OKLAHOMA CITY - Oklahoma plans to hold its first double execution in nearly 80 years Tuesday, Gov. Mary Fallin said Thursday.

The move comes a day after the state Supreme Court removed one of the final obstacles, ruling late Wednesday that convicted murderers Clayton Lockett and Charles Warner are not entitled to know the source of the drugs that will be used to kill them. The inmates had sought that information through a civil lawsuit.

The Oklahoma Supreme Court also dissolved a stay of execution it had issued earlier in the week in a sharply divided and much criticized 5-4 decision.

Because the Oklahoma Court of Criminal Appeals has exclusive jurisdiction over criminal matters, Fallin and others accused the state’s high court of initially overstepping its civil-only bounds - to the point that some legislators called for impeaching the five justices who had voted to delay the executions.

GOP senators slam Obama on immigration

WASHINGTON - Senate Minority Leader Mitch McConnell of Kentucky and 21 other Republican senators accused President Barack Obama on Thursday of displaying “an astonishing disregard for the Constitution, the rule of law and the rights of American citizens” by considering administrative changes to the nation’s deportations policy.

In a letter to the president, the senators said the changes under consideration would amount to “near complete abandonment of basic immigration enforcement.” The 22 lawmakers who signed the letter included Sen. John Boozman, R-Ark.

The Associated Press reported this week that Homeland Security Secretary Jeh Johnson, who is conducting a review ordered by Obama on how to make the administration’s policy on deportations more humane, is weighing limiting removals of illegal aliens who don’t have serious criminal records. Other changes also are possible.

Washington state loses No Child waiver

SEATTLE - Washington state has become the first to lose its federal waiver for requirements of the No Child Left Behind education law as well as control over how about $40 million is spent to improve public school student outcomes, education officials announced Thursday.

State education officials say they received an email from Education Secretary Arne Duncan saying they were losing the waiver because the state did not meet the U.S. Department of Education’s requirement to include statewide student test results in teacher evaluations.

Duncan wrote that he appreciated the state’s effort toward education change, but said they hadn’t done enough to keep the flexibility waiver.

Forty-two other states and Washington, D.C., have been given a waiver from some elements of the Elementary and Secondary Education Act of 1965 as a stopgap until Congress acts to reauthorize the law.

Washington state has been operating under a conditional waiver for the past two school years, as lawmakers debated changes in state law but could not come to an agreement on teacher evaluations that satisfied the federal government.
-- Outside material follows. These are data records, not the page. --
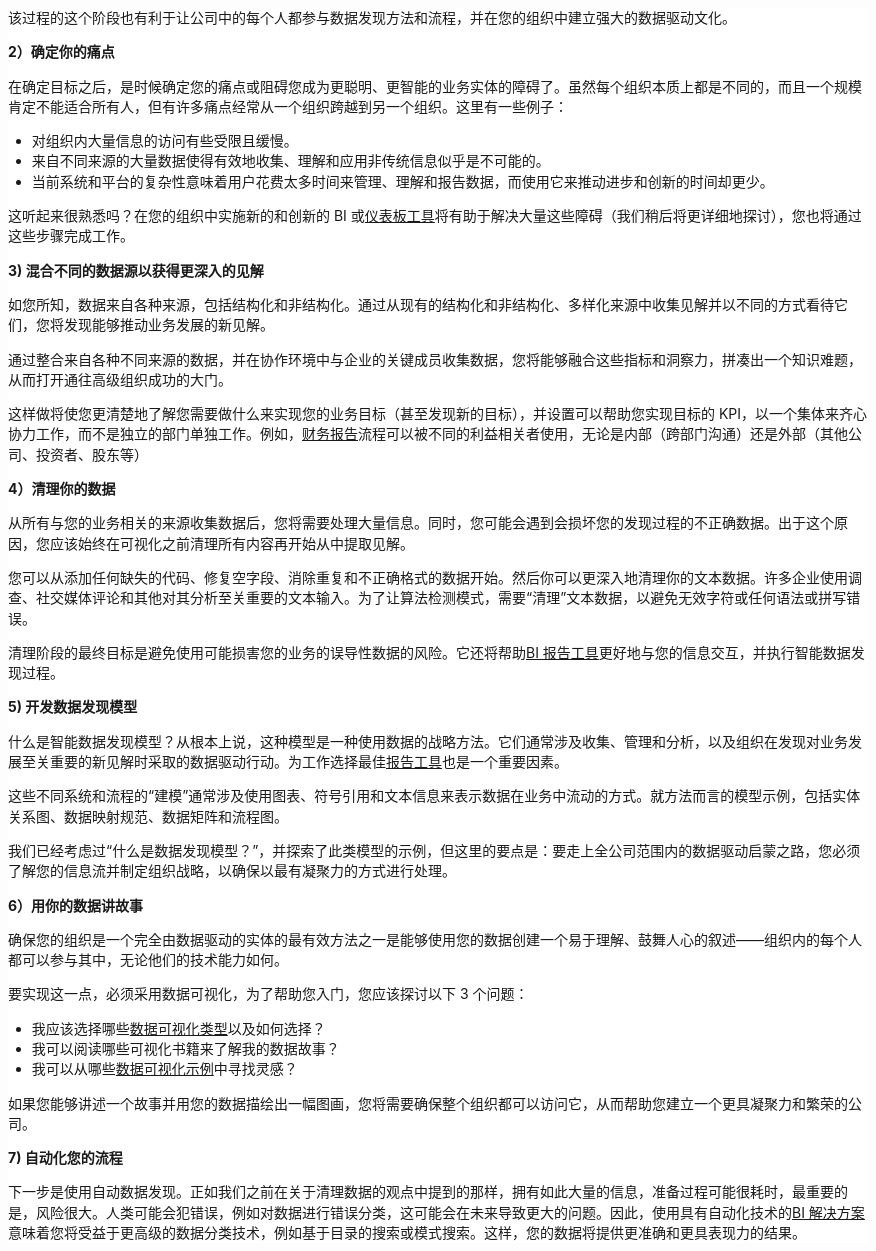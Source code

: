 该过程的这个阶段也有利于让公司中的每个人都参与数据发现方法和流程，并在您的组织中建立强大的数据驱动文化。

**2）确定你的痛点**

在确定目标之后，是时候确定您的痛点或阻碍您成为更聪明、更智能的业务实体的障碍了。虽然每个组织本质上都是不同的，而且一个规模肯定不能适合所有人，但有许多痛点经常从一个组织跨越到另一个组织。这里有一些例子：

- 对组织内大量信息的访问有些受限且缓慢。
- 来自不同来源的大量数据使得有效地收集、理解和应用非传统信息似乎是不可能的。
- 当前系统和平台的复杂性意味着用户花费太多时间来管理、理解和报告数据，而使用它来推动进步和创新的时间却更少。

这听起来很熟悉吗？在您的组织中实施新的和创新的 BI 或[仪表板工具](https://www.datafocus.ai/infos/online-dashboard)将有助于解决大量这些障碍（我们稍后将更详细地探讨），您也将通过这些步骤完成工作。

**3) 混合不同的数据源以获得更深入的见解**

如您所知，数据来自各种来源，包括结构化和非结构化。通过从现有的结构化和非结构化、多样化来源中收集见解并以不同的方式看待它们，您将发现能够推动业务发展的新见解。

通过整合来自各种不同来源的数据，并在协作环境中与企业的关键成员收集数据，您将能够融合这些指标和洞察力，拼凑出一个知识难题，从而打开通往高级组织成功的大门。

这样做将使您更清楚地了解您需要做什么来实现您的业务目标（甚至发现新的目标），并设置可以帮助您实现目标的 KPI，以一个集体来齐心协力工作，而不是独立的部门单独工作。例如，[财务报告](https://www.datafocus.ai/infos/financial-reporting-and-analysis)流程可以被不同的利益相关者使用，无论是内部（跨部门沟通）还是外部（其他公司、投资者、股东等）

**4）清理你的数据**

从所有与您的业务相关的来源收集数据后，您将需要处理大量信息。同时，您可能会遇到会损坏您的发现过程的不正确数据。出于这个原因，您应该始终在可视化之前清理所有内容再开始从中提取见解。

您可以从添加任何缺失的代码、修复空字段、消除重复和不正确格式的数据开始。然后你可以更深入地清理你的文本数据。许多企业使用调查、社交媒体评论和其他对其分析至关重要的文本输入。为了让算法检测模式，需要“清理”文本数据，以避免无效字符或任何语法或拼写错误。

清理阶段的最终目标是避免使用可能损害您的业务的误导性数据的风险。它还将帮助[BI 报告工具](https://www.datafocus.ai/infos/bi-reporting)更好地与您的信息交互，并执行智能数据发现过程。

**5) 开发数据发现模型**

什么是智能数据发现模型？从根本上说，这种模型是一种使用数据的战略方法。它们通常涉及收集、管理和分析，以及组织在发现对业务发展至关重要的新见解时采取的数据驱动行动。为工作选择最佳[报告工具](https://www.datafocus.ai/infos/online-reporting)也是一个重要因素。

这些不同系统和流程的“建模”通常涉及使用图表、符号引用和文本信息来表示数据在业务中流动的方式。就方法而言的模型示例，包括实体关系图、数据映射规范、数据矩阵和流程图。

我们已经考虑过“什么是数据发现模型？”，并探索了此类模型的示例，但这里的要点是：要走上全公司范围内的数据驱动启蒙之路，您必须了解您的信息流并制定组织战略，以确保以最有凝聚力的方式进行处理。

**6）用你的数据讲故事**

确保您的组织是一个完全由数据驱动的实体的最有效方法之一是能够使用您的数据创建一个易于理解、鼓舞人心的叙述——组织内的每个人都可以参与其中，无论他们的技术能力如何。

要实现这一点，必须采用数据可视化，为了帮助您入门，您应该探讨以下 3 个问题：

- 我应该选择哪些[数据可视化类型](https://www.datafocus.ai/infos/how-to-choose-the-right-data-visualization-types)以及如何选择？
- 我可以阅读哪些可视化书籍来了解我的数据故事？
- 我可以从哪些[数据可视化示例](https://www.datafocus.ai/infos/best-data-visualizations)中寻找灵感？

如果您能够讲述一个故事并用您的数据描绘出一幅图画，您将需要确保整个组织都可以访问它，从而帮助您建立一个更具凝聚力和繁荣的公司。

**7) 自动化您的流程**

下一步是使用自动数据发现。正如我们之前在关于清理数据的观点中提到的那样，拥有如此大量的信息，准备过程可能很耗时，最重要的是，风险很大。人类可能会犯错误，例如对数据进行错误分类，这可能会在未来导致更大的问题。因此，使用具有自动化技术的[BI 解决方案](https://www.datafocus.ai/infos/business-intelligence-bi-solutions)意味着您将受益于更高级的数据分类技术，例如基于目录的搜索或模式搜索。这样，您的数据将提供更准确和更具表现力的结果。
Wyoming evacuees back home after blast

OPAL, Wyo. - Residents were allowed to return home Thursday, nearly 22 hours after an explosion at a natural-gas processing plant forced the evacuation of their small southwestern Wyoming town.

Lincoln County spokesman Stephen Malik said that the evacuation order was lifted shortly after 11:30 a.m. Thursday even though a fire was still burning at the plant.

No injuries were reported in the explosion Wednesday in Opal, a town of about 95 people about 100 miles northeast of Salt Lake City. All of Opal was evacuated.

Gas from the plant serves a huge number of customers across the West and as far east as Ohio, but the explosion came between the winter heating and summer cooling seasons, when demand is lower, officials said.

Neither authorities nor Williams Partners LP of Tulsa, which operates the plant, has said what may have caused the explosion. Tom Droege, a Williams spokesman, said the cause would be investigated in cooperation with regulators and local authorities.